**Action item**
Although the data below contains pictures, please reproduce only its words, exactly.

**Provided records**
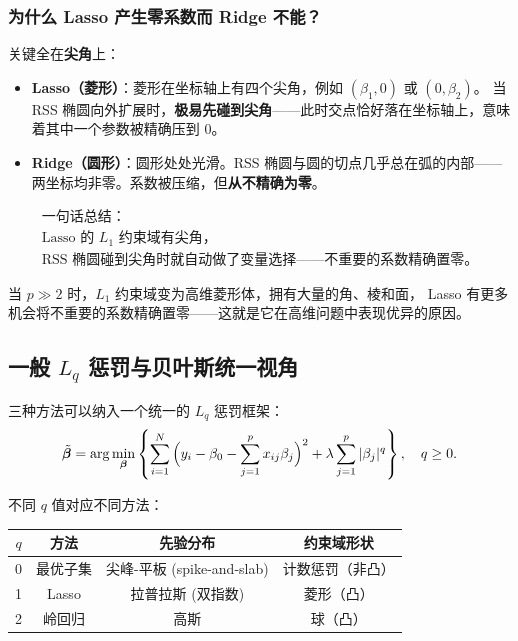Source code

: \subsubsection{为什么 Lasso 产生零系数而 Ridge 不能？}

关键全在\textbf{尖角}上：

\begin{itemize}
    \item \textbf{Lasso（菱形）}：菱形在坐标轴上有四个尖角，例如 $(\beta_1, 0)$ 或 $(0, \beta_2)$。
    当 RSS 椭圆向外扩展时，\textbf{极易先碰到尖角}——此时交点恰好落在坐标轴上，意味着其中一个参数被精确压到 0。

    \item \textbf{Ridge（圆形）}：圆形处处光滑。RSS 椭圆与圆的切点几乎总在弧的内部——两坐标均非零。系数被压缩，但\textbf{从不精确为零}。
\end{itemize}

\[
\begin{array}{c}
\text{一句话总结：} \\
\text{Lasso 的 } L_1 \text{ 约束域有尖角，} \\
\text{RSS 椭圆碰到尖角时就自动做了变量选择——不重要的系数精确置零。}
\end{array}
\]

当 $p \gg 2$ 时，$L_1$ 约束域变为高维菱形体，拥有大量的角、棱和面，
Lasso 有更多机会将不重要的系数精确置零——这就是它在高维问题中表现优异的原因。

\subsection{一般 $L_q$ 惩罚与贝叶斯统一视角}

三种方法可以纳入一个统一的 $L_q$ 惩罚框架：
\begin{equation}\label{eq:Lq}
    \tilde{\bm{\beta}} = \argmin_{\bm{\beta}} \left\{
        \sum_{i=1}^{N} \Big(y_i - \beta_0 - \sum_{j=1}^{p} x_{ij}\beta_j\Big)^2
        + \lambda \sum_{j=1}^{p} |\beta_j|^q
    \right\}, \quad q \ge 0.
\end{equation}

不同 $q$ 值对应不同方法：

\begin{center}
\renewcommand{\arraystretch}{1.3}
\begin{tabular}{c|c|c|c}
\toprule
$q$ & \textbf{方法} & \textbf{先验分布} & \textbf{约束域形状} \\
\midrule
0   & 最优子集       & 尖峰-平板 (spike-and-slab) & 计数惩罚（非凸） \\
1   & Lasso          & 拉普拉斯 (双指数)          & 菱形（凸） \\
2   & 岭回归         & 高斯                       & 球（凸） \\
\bottomrule
\end{tabular}
\end{center}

**Result below**
Source code

: \subsubsection{为什么 Lasso 产生零系数而 Ridge 不能？}

关键全在\textbf{尖角}上：

\begin{itemize}
    \item \textbf{Lasso（菱形）}：菱形在坐标轴上有四个尖角，例如 $(\beta_1, 0)$ 或 $(0, \beta_2)$。
    当 RSS 椭圆向外扩展时，\textbf{极易先碰到尖角}——此时交点恰好落在坐标轴上，意味着其中一个参数被精确压到 0。

    \item \textbf{Ridge（圆形）}：圆形处处光滑。RSS 椭圆与圆的切点几乎总在弧的内部——两坐标均非零。系数被压缩，但\textbf{从不精确为零}。
\end{itemize}

\[
\begin{array}{c}
\text{一句话总结：} \\
\text{Lasso 的 } L_1 \text{ 约束域有尖角，} \\
\text{RSS 椭圆碰到尖角时就自动做了变量选择——不重要的系数精确置零。}
\end{array}
\]

当 $p \gg 2$ 时，$L_1$ 约束域变为高维菱形体，拥有大量的角、棱和面，
Lasso 有更多机会将不重要的系数精确置零——这就是它在高维问题中表现优异的原因。

\subsection{一般 $L_q$ 惩罚与贝叶斯统一视角}

三种方法可以纳入一个统一的 $L_q$ 惩罚框架：
\begin{equation}\label{eq:Lq}
    \tilde{\bm{\beta}} = \argmin_{\bm{\beta}} \left\{
        \sum_{i=1}^{N} \Big(y_i - \beta_0 - \sum_{j=1}^{p} x_{ij}\beta_j\Big)^2
        + \lambda \sum_{j=1}^{p} |\beta_j|^q
    \right\}, \quad q \ge 0.
\end{equation}

不同 $q$ 值对应不同方法：

\begin{center}
\renewcommand{\arraystretch}{1.3}
\begin{tabular}{c|c|c|c}
\toprule
$q$ & \textbf{方法} & \textbf{先验分布} & \textbf{约束域形状} \\
\midrule
0   & 最优子集       & 尖峰-平板 (spike-and-slab) & 计数惩罚（非凸） \\
1   & Lasso          & 拉普拉斯 (双指数)          & 菱形（凸） \\
2   & 岭回归         & 高斯                       & 球（凸） \\
\bottomrule
\end{tabular}
\end{center}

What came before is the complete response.